### [What you are asked to do]
On how many lines of these entries does the word "with" occur? State the number alone.

· · · ·

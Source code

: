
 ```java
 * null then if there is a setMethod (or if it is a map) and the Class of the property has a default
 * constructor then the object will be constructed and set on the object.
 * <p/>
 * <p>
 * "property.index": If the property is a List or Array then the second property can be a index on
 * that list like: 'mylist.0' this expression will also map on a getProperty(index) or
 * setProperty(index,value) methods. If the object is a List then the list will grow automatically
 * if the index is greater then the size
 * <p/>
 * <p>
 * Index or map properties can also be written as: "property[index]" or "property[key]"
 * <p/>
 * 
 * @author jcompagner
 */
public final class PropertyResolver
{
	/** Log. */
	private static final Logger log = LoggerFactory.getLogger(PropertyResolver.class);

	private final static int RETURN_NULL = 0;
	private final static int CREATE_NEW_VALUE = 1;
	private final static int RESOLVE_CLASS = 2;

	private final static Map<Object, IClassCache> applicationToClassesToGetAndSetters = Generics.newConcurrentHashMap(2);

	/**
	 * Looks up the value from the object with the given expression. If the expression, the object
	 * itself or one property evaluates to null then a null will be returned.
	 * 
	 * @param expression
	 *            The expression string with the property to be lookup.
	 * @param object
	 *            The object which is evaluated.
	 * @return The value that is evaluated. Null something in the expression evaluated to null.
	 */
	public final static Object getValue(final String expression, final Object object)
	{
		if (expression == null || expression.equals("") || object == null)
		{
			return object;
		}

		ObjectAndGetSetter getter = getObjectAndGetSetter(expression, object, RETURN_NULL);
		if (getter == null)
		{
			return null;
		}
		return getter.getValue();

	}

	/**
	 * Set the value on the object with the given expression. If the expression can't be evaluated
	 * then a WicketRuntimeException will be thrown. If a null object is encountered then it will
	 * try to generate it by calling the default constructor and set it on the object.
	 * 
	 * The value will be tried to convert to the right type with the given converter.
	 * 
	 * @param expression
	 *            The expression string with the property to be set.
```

· · · ·

### [Answer for the task]
5